Risa mengernyit. Jadi, Daffin hanya ingin bicara seperti itu?
“Apa kamu bilang?”
“Aku nggak mau kamu menjadi kakak iparku, jadi tolong … pertimbangkan niatmu lagi untuk menjadi istri Mas Haris, sekalipun itu hanya pura-pura.”
Sungguh, Risa sampai tak bisa berkata-kata.
“Aku serius,” tambah Daffin.
“Aku boleh tahu alasannya, kan?” tanya Risa kemudian. “Ah tunggu, pasti karena malam itu, kan? Kamu merasa aku nggak layak menjadi istri Pak Haris. Itu wajar, mengingat apa yang pernah terjadi di antara kita. Tapi, ada satu hal yang harus kamu tahu bahwa aku bersumpah … malam itu nggak seperti yang kamu kira. Aku sungguh nggak tahu apa-apa, aku juga nggak tahu bagaimana caranya bisa ada di kamar itu. Aku dijebak dan….”
“Ya. Aku tahu kamu dijebak,” potong Daffin.
“Lalu? Bisakah kita melupakan malam itu? Biarkan aku melanjutkan hidupku dengan tenang tanpa harus mengingat-ingat malam terkutuk itu,” pinta Risa. “Terlepas dari aku akan menikah dengan Pak Haris atau nggak, aku mohon … bersikaplah seolah-olah kita nggak pernah bertemu sebelumnya. Bukankah kamu barusan bilang tahu kalau aku hanya dijebak?”
“Enggak penting dijebak atau bukan, intinya kita melewati malam panas di ranjang sebuah kamar hotel.”
“Malam panas yang kamu maksud … aku sama sekali nggak menginginkannya dan ini fakta,” balas Risa.
“Awalnya kamu memang kesakita dan tampak kurang nyaman, tapi pada akhirnya kamu mendesah, aku juga sangat yakin kamu menikmatinya.

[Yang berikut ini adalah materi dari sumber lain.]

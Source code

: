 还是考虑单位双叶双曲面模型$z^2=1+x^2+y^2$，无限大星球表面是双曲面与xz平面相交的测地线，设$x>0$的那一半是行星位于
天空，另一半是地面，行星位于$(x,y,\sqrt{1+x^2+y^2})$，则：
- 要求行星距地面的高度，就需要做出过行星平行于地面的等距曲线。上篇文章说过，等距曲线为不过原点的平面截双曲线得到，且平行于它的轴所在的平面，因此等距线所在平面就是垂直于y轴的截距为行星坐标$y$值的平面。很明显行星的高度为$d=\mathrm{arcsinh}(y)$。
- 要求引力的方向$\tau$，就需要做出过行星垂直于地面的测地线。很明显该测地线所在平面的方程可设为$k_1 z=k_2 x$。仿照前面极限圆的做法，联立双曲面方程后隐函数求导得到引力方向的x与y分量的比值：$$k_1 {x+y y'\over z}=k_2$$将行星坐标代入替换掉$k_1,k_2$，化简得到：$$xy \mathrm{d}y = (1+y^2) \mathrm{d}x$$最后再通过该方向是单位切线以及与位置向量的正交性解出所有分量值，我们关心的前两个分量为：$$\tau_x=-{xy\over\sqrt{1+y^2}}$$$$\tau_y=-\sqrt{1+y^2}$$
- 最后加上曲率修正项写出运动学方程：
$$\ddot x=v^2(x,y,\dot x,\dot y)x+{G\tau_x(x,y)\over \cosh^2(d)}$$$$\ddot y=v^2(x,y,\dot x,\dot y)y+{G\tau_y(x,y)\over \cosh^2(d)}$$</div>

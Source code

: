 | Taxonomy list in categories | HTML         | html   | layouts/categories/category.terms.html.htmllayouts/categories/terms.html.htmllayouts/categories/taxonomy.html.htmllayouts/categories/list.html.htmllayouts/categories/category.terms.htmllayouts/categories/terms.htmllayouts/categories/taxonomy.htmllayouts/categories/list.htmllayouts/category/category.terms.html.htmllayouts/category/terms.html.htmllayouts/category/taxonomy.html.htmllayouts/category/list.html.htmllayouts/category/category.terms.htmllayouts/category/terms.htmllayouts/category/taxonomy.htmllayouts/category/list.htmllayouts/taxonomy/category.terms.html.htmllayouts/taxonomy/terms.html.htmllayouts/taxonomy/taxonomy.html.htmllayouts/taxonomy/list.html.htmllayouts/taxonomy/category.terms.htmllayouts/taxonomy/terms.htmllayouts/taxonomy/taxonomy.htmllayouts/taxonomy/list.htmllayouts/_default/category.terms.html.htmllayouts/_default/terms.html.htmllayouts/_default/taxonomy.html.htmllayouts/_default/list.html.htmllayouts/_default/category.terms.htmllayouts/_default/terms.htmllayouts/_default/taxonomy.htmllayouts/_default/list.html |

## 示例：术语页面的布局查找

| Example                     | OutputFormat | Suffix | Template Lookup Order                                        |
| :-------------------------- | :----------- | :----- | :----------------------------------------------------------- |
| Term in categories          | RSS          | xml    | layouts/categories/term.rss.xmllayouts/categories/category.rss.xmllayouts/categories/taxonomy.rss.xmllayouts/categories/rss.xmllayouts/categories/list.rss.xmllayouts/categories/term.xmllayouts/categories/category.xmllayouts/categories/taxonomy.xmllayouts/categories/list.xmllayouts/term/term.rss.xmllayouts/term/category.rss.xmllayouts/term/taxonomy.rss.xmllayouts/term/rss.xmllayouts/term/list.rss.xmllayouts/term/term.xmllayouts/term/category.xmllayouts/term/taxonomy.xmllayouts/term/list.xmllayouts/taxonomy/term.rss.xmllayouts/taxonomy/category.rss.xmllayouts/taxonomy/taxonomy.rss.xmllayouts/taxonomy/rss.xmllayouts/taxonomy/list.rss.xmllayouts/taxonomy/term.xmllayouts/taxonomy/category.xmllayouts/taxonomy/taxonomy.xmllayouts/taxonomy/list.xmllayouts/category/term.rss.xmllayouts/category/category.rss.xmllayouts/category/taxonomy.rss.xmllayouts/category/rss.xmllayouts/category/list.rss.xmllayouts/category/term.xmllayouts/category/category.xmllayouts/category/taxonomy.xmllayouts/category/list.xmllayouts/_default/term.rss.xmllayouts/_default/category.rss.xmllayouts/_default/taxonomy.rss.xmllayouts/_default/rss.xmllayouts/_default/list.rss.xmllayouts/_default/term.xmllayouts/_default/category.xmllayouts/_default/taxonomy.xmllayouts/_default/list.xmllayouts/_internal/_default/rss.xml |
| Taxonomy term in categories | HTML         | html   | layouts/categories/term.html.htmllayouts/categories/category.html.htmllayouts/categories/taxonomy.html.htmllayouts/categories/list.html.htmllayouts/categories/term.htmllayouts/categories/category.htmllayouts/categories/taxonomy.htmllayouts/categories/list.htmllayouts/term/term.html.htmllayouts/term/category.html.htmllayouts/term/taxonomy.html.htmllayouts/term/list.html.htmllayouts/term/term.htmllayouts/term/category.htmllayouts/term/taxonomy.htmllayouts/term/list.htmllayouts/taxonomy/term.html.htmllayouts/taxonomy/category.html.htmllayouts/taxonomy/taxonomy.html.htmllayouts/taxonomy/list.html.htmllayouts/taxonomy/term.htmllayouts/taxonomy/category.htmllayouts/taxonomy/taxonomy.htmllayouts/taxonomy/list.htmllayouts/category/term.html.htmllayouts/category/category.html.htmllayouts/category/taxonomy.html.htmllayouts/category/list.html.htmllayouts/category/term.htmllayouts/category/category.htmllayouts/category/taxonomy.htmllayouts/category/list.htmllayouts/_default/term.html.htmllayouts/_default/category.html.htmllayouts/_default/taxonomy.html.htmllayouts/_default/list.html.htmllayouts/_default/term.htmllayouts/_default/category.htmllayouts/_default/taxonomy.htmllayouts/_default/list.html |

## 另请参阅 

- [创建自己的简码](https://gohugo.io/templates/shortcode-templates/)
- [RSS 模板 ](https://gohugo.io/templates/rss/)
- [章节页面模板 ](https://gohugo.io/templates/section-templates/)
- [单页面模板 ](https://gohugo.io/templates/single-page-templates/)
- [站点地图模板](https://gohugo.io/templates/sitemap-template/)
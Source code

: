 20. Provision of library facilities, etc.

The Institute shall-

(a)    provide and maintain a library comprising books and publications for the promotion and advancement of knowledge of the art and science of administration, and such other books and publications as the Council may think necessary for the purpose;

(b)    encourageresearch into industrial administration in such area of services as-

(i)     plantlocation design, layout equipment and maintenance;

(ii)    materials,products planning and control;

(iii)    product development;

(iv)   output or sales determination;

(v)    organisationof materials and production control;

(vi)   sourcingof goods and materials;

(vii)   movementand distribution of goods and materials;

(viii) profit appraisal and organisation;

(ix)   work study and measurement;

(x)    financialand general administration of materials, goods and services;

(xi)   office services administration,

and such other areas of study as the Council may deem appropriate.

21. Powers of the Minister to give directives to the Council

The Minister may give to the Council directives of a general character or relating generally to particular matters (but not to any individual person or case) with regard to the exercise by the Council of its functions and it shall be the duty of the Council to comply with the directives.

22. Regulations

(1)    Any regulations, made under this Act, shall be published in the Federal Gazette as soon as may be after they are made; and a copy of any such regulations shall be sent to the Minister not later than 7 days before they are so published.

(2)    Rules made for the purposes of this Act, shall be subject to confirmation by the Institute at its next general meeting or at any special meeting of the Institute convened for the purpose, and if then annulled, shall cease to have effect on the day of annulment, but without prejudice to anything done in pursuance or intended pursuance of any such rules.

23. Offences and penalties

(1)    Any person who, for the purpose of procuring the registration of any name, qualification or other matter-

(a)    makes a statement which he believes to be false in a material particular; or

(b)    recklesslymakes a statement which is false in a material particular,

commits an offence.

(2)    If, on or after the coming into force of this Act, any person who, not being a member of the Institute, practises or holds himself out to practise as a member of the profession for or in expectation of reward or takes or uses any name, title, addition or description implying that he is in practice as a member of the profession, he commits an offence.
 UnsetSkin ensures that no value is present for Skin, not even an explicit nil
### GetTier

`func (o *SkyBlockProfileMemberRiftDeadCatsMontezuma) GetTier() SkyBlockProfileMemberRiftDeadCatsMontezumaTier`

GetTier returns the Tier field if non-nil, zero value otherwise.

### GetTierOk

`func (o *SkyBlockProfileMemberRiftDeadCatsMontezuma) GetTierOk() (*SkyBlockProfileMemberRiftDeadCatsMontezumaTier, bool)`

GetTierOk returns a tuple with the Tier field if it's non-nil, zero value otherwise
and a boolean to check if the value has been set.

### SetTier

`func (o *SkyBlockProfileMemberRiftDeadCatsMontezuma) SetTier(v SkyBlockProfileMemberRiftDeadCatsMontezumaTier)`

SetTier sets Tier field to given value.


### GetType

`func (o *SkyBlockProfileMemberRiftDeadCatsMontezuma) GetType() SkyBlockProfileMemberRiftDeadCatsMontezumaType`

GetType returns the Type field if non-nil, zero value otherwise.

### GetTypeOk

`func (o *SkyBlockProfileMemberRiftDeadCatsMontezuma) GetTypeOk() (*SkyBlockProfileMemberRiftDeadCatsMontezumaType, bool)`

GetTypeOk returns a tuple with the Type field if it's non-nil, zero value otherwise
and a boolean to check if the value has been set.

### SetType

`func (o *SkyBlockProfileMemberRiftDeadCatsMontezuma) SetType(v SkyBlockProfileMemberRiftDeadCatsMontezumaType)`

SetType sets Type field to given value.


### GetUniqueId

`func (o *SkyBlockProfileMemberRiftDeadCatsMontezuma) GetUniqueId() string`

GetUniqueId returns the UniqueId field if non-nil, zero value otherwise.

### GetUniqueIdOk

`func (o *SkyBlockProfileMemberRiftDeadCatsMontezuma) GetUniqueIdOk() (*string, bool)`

Sangat.”
“Astaga….”
“Intinya, yang aku inginkan adalah … kamu jangan menikah dengan Mas Haris karena seharusnya kamu menjadi pacarku, bukan kakak iparku.”
Apakah Daffin tidak waras?
***
Haris yang sedang berkumpul dengan para om dan tantenya di taman, merasa ada yang aneh karena setelah sepuluh menit berlalu, Risa belum juga tiba. Haris mulai bimbang, haruskah menyusul ke sana?
Sebelum melakukannya, Haris memutuskan menelepon Risa dulu. Namun, panggilannya tidak mendapatkan respons. Bahkan, saat Haris mencobanya sekali lagi, nomor Risa malah tak bisa dihubungi. Kalau sudah begini, Haris tidak ragu lagi untuk menyusul sekretarisnya itu.
Saat Haris beranjak dari duduknya, tiba-tiba Utami memanggilnya.
“Haris!”
Haris tentu saja menghampiri mamanya yang sedang mengobrol dengan temannya.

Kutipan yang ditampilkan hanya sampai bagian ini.